____ Provided records
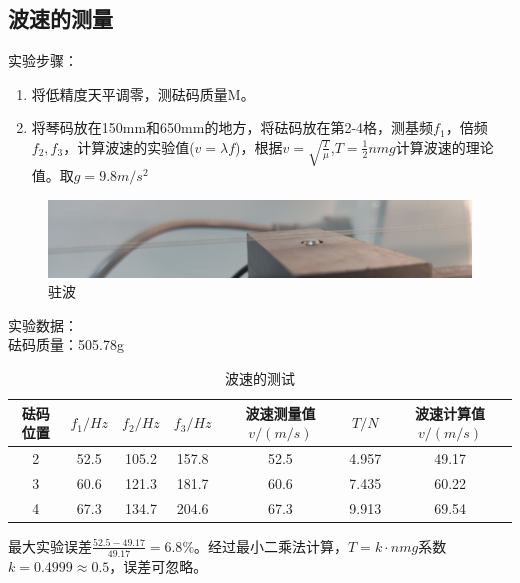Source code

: \documentclass[11pt]{article}
\begin{document}
\subsection{波速的测量}
\noindent 实验步骤：
\begin{enumerate}
    \item 将低精度天平调零，测砝码质量M。
    \item 将琴码放在150mm和650mm的地方，将砝码放在第2-4格，测基频$f_1$，倍频$f_2,f_3$，计算波速的实验值($v=\lambda f$)，根据$v=\sqrt{\frac{T}{\mu}}$,$T=\frac{1}{2}nmg$计算波速的理论值。取$g=9.8m/s^2$
\end{enumerate}
\begin{figure}[H]
    \centering
    \includegraphics[width=14cm]{Fig/2.jpg}
    \caption{驻波}
\end{figure}
\noindent 实验数据：
\\砝码质量：505.78g
\begin{table}[H]
    \centering
    \caption{波速的测试}
    \begin{tabular}{|c|c|c|c|c|c|c|}
    \hline
        砝码位置 & $f_1/Hz$ & $f_2/Hz$ & $f_3/Hz$ & 波速测量值$v/(m/s)$ & $T/N$ & 波速计算值$v/(m/s)$ \\ \hline
        2 & 52.5 & 105.2 & 157.8 & 52.5 & 4.957  & 49.17  \\ \hline
        3 & 60.6 & 121.3 & 181.7 & 60.6 & 7.435  & 60.22  \\ \hline
        4 & 67.3 & 134.7 & 204.6 & 67.3 & 9.913  & 69.54 \\ \hline
    \end{tabular}
\end{table}
最大实验误差$\frac{52.5-49.17}{49.17}=6.8\%$。经过最小二乘法计算，$T=k\cdot nmg$系数$k=0.4999\approx0.5$，误差可忽略。
\end{document}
________
[Work order]
Your reply should hold every line from the data that contains "hline", copied in full.

[Task result]
    \hline
        砝码位置 & $f_1/Hz$ & $f_2/Hz$ & $f_3/Hz$ & 波速测量值$v/(m/s)$ & $T/N$ & 波速计算值$v/(m/s)$ \\ \hline
        2 & 52.5 & 105.2 & 157.8 & 52.5 & 4.957  & 49.17  \\ \hline
        3 & 60.6 & 121.3 & 181.7 & 60.6 & 7.435  & 60.22  \\ \hline
        4 & 67.3 & 134.7 & 204.6 & 67.3 & 9.913  & 69.54 \\ \hline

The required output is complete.